Comment vous êtes-vous remis dans l’énergie du court-métrage ?
Ladj Ly : J’avais toujours eu cette idée de faire un long-métrage : plein de séquences étaient écrites. Mais comme vous savez, c’est le parcours du combattant de tourner un long. J’ai voulu faire le court pour rassurer et montrer que j’étais capable de faire de la fiction et des trucs cool. Ça aurait pu tomber à l’eau, mais j’étais convaincu par cette stratégie. Je savais ce que je voulais : mon énergie était déjà là. Ce court a bien marché dans les festivals, on a gagné un quarantaine de prix. Et malgré ça, on a quand même eu du mal à financer le long…
à lire aussi : La Cité a craqué : "Les Misérables"

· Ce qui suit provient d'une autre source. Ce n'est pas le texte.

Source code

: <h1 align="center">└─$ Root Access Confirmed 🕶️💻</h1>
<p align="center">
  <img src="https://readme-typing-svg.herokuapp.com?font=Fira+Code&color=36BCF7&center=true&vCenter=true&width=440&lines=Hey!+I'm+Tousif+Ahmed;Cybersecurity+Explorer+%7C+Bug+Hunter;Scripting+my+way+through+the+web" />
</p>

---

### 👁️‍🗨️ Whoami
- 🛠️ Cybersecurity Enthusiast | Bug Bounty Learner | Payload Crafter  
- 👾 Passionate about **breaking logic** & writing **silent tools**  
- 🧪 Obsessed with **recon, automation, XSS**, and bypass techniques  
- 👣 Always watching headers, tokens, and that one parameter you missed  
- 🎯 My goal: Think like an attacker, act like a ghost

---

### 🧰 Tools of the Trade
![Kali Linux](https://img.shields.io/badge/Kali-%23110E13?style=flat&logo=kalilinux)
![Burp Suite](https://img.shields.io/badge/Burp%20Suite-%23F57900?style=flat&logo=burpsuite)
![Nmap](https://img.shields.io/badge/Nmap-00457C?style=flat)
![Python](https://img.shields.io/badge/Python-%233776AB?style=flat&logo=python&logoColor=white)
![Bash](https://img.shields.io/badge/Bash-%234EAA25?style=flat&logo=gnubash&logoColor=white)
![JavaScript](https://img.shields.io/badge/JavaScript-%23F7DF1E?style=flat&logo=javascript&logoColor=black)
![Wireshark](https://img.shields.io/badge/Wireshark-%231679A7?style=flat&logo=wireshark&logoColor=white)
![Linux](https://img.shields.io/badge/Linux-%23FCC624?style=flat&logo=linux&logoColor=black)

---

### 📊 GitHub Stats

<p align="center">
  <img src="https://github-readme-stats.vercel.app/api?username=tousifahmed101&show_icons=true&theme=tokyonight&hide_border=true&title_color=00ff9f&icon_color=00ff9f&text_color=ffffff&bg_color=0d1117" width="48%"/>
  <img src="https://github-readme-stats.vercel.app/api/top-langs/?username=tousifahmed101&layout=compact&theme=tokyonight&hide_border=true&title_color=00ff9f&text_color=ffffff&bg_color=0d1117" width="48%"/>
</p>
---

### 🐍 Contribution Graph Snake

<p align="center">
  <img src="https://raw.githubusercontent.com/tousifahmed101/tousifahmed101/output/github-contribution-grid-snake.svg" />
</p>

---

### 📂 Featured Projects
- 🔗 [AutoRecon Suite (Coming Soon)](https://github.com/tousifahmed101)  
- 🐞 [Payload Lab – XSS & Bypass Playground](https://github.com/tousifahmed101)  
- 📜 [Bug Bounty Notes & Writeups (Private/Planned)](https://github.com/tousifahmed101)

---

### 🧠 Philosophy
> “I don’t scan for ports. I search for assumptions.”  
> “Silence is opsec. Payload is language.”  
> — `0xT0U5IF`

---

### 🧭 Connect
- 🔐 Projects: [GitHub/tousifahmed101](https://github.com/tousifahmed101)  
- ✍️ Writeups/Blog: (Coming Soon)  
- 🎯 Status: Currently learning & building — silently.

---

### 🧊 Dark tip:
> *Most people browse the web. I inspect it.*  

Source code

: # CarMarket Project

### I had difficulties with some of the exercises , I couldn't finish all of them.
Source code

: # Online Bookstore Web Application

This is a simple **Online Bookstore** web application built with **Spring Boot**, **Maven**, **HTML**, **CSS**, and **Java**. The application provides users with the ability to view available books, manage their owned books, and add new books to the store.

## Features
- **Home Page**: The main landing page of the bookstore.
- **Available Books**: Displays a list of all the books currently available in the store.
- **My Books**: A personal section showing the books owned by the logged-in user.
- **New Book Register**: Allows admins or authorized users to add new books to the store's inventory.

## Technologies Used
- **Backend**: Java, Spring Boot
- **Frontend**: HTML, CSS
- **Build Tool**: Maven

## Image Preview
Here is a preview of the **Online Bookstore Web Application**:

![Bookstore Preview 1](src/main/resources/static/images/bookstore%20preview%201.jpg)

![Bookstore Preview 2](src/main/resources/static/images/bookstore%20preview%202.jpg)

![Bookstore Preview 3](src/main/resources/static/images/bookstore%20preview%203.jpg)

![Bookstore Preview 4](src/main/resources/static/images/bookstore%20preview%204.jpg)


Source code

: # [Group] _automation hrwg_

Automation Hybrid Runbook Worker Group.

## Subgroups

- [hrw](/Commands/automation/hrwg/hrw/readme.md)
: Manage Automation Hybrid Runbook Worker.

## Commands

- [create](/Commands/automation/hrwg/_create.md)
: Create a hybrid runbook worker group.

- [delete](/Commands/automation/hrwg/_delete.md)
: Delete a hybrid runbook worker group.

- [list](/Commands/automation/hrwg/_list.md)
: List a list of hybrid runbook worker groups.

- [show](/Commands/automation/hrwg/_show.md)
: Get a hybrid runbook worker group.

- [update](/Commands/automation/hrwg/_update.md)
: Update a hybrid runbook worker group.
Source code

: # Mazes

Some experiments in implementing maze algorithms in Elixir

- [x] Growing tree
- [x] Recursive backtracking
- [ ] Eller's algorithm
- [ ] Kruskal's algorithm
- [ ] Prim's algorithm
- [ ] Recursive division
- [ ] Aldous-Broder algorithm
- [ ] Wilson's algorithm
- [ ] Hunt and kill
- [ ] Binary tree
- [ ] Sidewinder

Malgré votre parcours et À voix haute, vous aviez encore besoin de prouver des choses ?
Clairement. Ça fait vingt ans qu’on fait des films avec Kourtrajmé ; notre parcours est assez riche, avec des clips, du long du documentaire… Mais malgré tout ça, c’est compliqué de faire financer un projet. J’ai galère à financer le film alors que la même année j’avais eu mon court et mon documentaire sélectionnés aux César. C’est un problème !
À quoi l’attribuez-vous ? Au fait que vous ayez pris des chemins de traverse ?
On sait tous que ce genre de sujet est compliqué : un banlieusard qui fait un film sur la banlieue, qui veut traiter de sujets sensibles, quelque part, c’est pas évident.
Aujourd’hui, vous vous retrouvez en compétition pour les Oscars, sans l’avoir voulu ou presque…
Clairement, je ne l’ai jamais voulu ! Je voulais juste financer un film. Et c’était déjà pour moi une victoire. De fil en aiguille, on se rend compte qu’on va en sélection officielle à Cannes, que je suis le premier Franco-Africain en compétition ; quelques mois après on apprend qu’on est en lice pour les Oscars, qu’on représente la France… Entre-temps on a gagné une dizaine de prix pour le film qui n’est même pas encore sorti, donc c’est complètement fou, oui.
Les Misérables est construit comme une spirale : il s’ouvre sur un mouvement joyeux, avec l’idée d’une concorde nationale et avance en accélérant en suivant une logique d’enferment et de réclusion absolue.
Les gens ont l’image que tout le monde est méchant et que c’est triste dans la banlieue… Ma banlieue est tellement joyeuse ; il y a une énergie folle mais aussi ce truc qui fait qu’à tout moment, ça peut dégénérer. Dans cette première séquence de la Coupe du Monde, c’est joyeux mais en même temps il y a une tension. La musique apporte un truc : c’est joyeux mais ça peut partir en vrille. On ne sait pas quand ça va dégénérer, la tension est omniprésente.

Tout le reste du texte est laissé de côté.